Photo: from kirkusreviews.com, here.
It's been awhile since I've read a Myron Bolitar novel. I don't remember why, exactly. It's just one of those things: I picked up Nesbo, stopped reading him for awhile...and I've been reading other things since. But when my neighbor, a huge Bolitar / Harlan Coben fan (I'm more a fan of the latter than the former, because Coben was nice enough to buy me lunch once, and talk to me about how he wrote--but that's another story) asked me if I wanted to borrow his latest--in return for my letting him borrow all my Bolitar books--I said sure. (Thanks, Jim Fitz!) As it's a three-day weekend, and my sinuses are again out of control and I feel like crap, I started reading it and didn't put it down except to sleep. I started it yesterday and finished it today. (I read 90% of it yesterday, so there wasn't much to finish.)
It was that good. The mystery is very mysterious, and the pace and tension are so good that you'll be flipping pages, fast, like I did. The gist of the book is the title, though more specifically, it's about who your home is, not as much about the structure. Home is where the heart is, right? So where's your heart? That last question means more to the book than you'd think, and more than I'm letting on. (I'm a little proud of myself for this.) The book is about how far we'd go for our loved ones--specifically, how far a mother will go to protect her child.
The short answer: Very far. I know this. At my job I often see this, parents going to ridiculous lengths to defend their kid, even when the kid doesn't need defending.

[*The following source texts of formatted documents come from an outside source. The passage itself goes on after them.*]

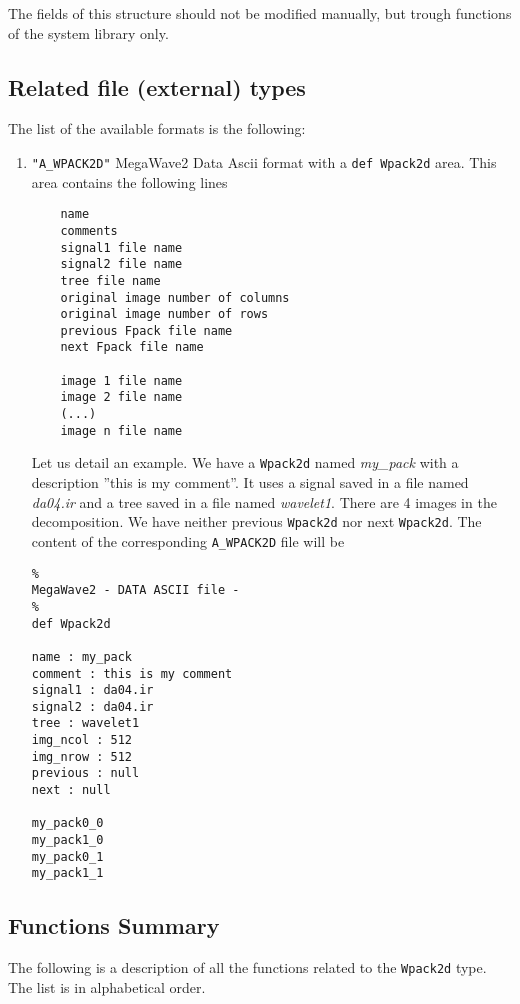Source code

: The fields of this structure should not be modified manually, but trough
functions of the system library only.

\subsection{Related file (external) types}
\label{wavelets_wpack2d-file_type}

The list of the available formats is the following:
\begin{enumerate}
\item \verb+"A_WPACK2D"+ MegaWave2 Data Ascii format with a \verb+def Wpack2d+ area.
This area contains the following lines
\begin{verbatim}
    name
    comments
    signal1 file name
    signal2 file name
    tree file name
    original image number of columns
    original image number of rows
    previous Fpack file name
    next Fpack file name

    image 1 file name
    image 2 file name
    (...)
    image n file name
\end{verbatim}
Let us detail an example. We have a \verb+Wpack2d+
named {\em my\_pack} with a description ''this is my comment''. 
It uses a signal saved in a file named {\em da04.ir} and a tree saved in a file named
{\em wavelet1}. There are 4 images in the decomposition.  We have neither
previous \verb+Wpack2d+  nor next \verb+Wpack2d+. 
The content of the corresponding \verb+A_WPACK2D+ file will be
\begin{verbatim}
%
MegaWave2 - DATA ASCII file -
%
def Wpack2d

name : my_pack
comment : this is my comment
signal1 : da04.ir
signal2 : da04.ir
tree : wavelet1
img_ncol : 512
img_nrow : 512
previous : null
next : null

my_pack0_0
my_pack1_0
my_pack0_1
my_pack1_1
\end{verbatim}

\end{enumerate}

\subsection{Functions Summary}
\label{wavelets_wpack2d_function}

The following is a description of all the functions related to 
the \verb+Wpack2d+ type. The list is in alphabetical order.

\newpage %


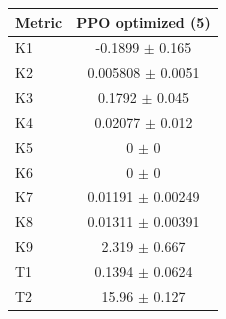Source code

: \begin{tabular}{lc}
\toprule
Metric & PPO optimized (5) \\
\midrule
K1 & -0.1899 $\pm$ 0.165 \\
K2 & 0.005808 $\pm$ 0.0051 \\
K3 & 0.1792 $\pm$ 0.045 \\
K4 & 0.02077 $\pm$ 0.012 \\
K5 & 0 $\pm$ 0 \\
K6 & 0 $\pm$ 0 \\
K7 & 0.01191 $\pm$ 0.00249 \\
K8 & 0.01311 $\pm$ 0.00391 \\
K9 & 2.319 $\pm$ 0.667 \\
T1 & 0.1394 $\pm$ 0.0624 \\
T2 & 15.96 $\pm$ 0.127 \\
\bottomrule
\end{tabular}
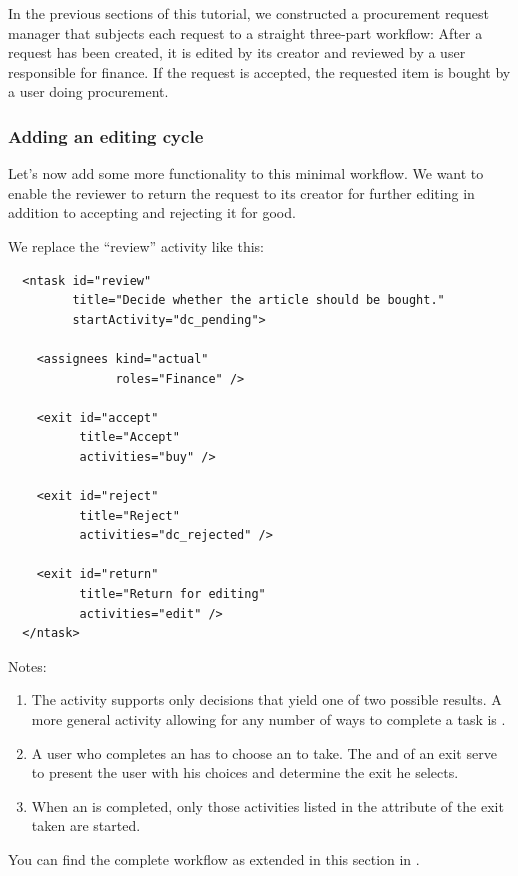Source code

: In the previous sections of this tutorial, we constructed a procurement
request manager that subjects each request to a straight three-part workflow:
After a request has been created, it is edited by its creator and reviewed by
a user responsible for finance. If the request is accepted, the requested item
is bought by a user doing procurement.

\subsubsection{Adding an editing cycle}

Let's now add some more functionality to this minimal workflow. We want to
enable the reviewer to return the request to its creator for further editing
in addition to accepting and rejecting it for good.

We replace the ``review'' activity like this:

\begin{verbatim}
  <ntask id="review"
         title="Decide whether the article should be bought."
         startActivity="dc_pending">

    <assignees kind="actual"
               roles="Finance" />

    <exit id="accept"
          title="Accept"
          activities="buy" />

    <exit id="reject"
          title="Reject"
          activities="dc_rejected" />

    <exit id="return"
          title="Return for editing"
          activities="edit" />
  </ntask>
\end{verbatim}

Notes:
\begin{enumerate}
\item The  activity supports only decisions that yield
  one of two possible results. A more general activity allowing for any number
  of ways to complete a task is .
\item A user who completes an  has to choose an  to
  take. The  and  of an exit serve to present the
  user with his choices and determine the exit he selects.
\item When an  is completed, only those activities listed in the
   attribute of the exit taken are started.
\end{enumerate}

You can find the complete workflow as extended in this section in
.

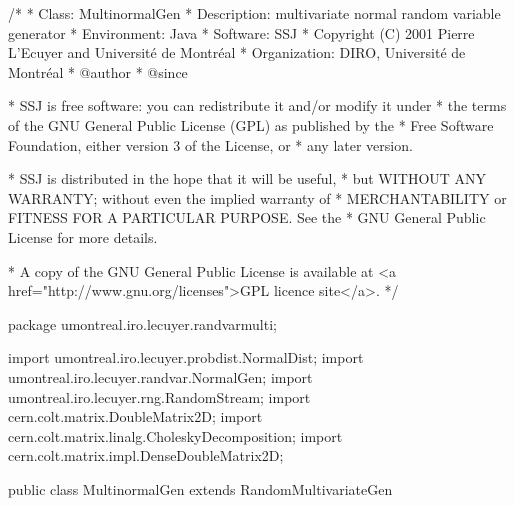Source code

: \begin{code}
\begin{hide}
/*
 * Class:        MultinormalGen
 * Description:  multivariate normal random variable generator
 * Environment:  Java
 * Software:     SSJ 
 * Copyright (C) 2001  Pierre L'Ecuyer and Université de Montréal
 * Organization: DIRO, Université de Montréal
 * @author       
 * @since

 * SSJ is free software: you can redistribute it and/or modify it under
 * the terms of the GNU General Public License (GPL) as published by the
 * Free Software Foundation, either version 3 of the License, or
 * any later version.

 * SSJ is distributed in the hope that it will be useful,
 * but WITHOUT ANY WARRANTY; without even the implied warranty of
 * MERCHANTABILITY or FITNESS FOR A PARTICULAR PURPOSE.  See the
 * GNU General Public License for more details.

 * A copy of the GNU General Public License is available at
   <a href="http://www.gnu.org/licenses">GPL licence site</a>.
 */
\end{hide}
package umontreal.iro.lecuyer.randvarmulti;
\begin{hide}
import umontreal.iro.lecuyer.probdist.NormalDist;
import umontreal.iro.lecuyer.randvar.NormalGen;
import umontreal.iro.lecuyer.rng.RandomStream;
import cern.colt.matrix.DoubleMatrix2D;
import cern.colt.matrix.linalg.CholeskyDecomposition;
import cern.colt.matrix.impl.DenseDoubleMatrix2D;
\end{hide}

public class MultinormalGen extends RandomMultivariateGen\begin{hide} {
   protected double[] mu;
   protected DoubleMatrix2D sigma;
   protected DoubleMatrix2D sqrtSigma;
   protected double[] temp;
   protected static final double MYINF = 37.54;


   private void initMN (NormalGen gen1, double[] mu, int d) {
      if (gen1 == null)
         throw new NullPointerException ("gen1 is null");

      NormalDist dist = (NormalDist) gen1.getDistribution();
      if (dist.getMu() != 0.0)
         throw new IllegalArgumentException ("mu != 0");
      if (dist.getSigma() != 1.0)
         throw new IllegalArgumentException ("sigma != 1");
      this.gen1 = gen1;
      dist = null;

      if (mu == null) {    // d is the dimension
         dimension = d;
         this.mu = new double[d];
      } else {      // d is unused
         dimension = mu.length;
         this.mu = (double[])mu.clone();
      }
      temp = new double[dimension];
     }\end{hide}\end{code}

This is an important distinction. We all know bad parents, right? Someone who lets the kid get away with everything: talking back, and badly, to them; showing bad manners, like not thanking people for gifts; and, perhaps the worst, defending them about everything, to the extent that nothing's the fault of the kid, so the kid never learns to grow up, to be responsible, to be self-reliant. We all know parents like this. Right now I'm sitting here, counting the ones I know who fit this distinction to a T, and I'm thinking 4, maybe 5--wait, there was a 6th, from a few years ago. It's more often the mother than the father, from my experience, though that last one had both.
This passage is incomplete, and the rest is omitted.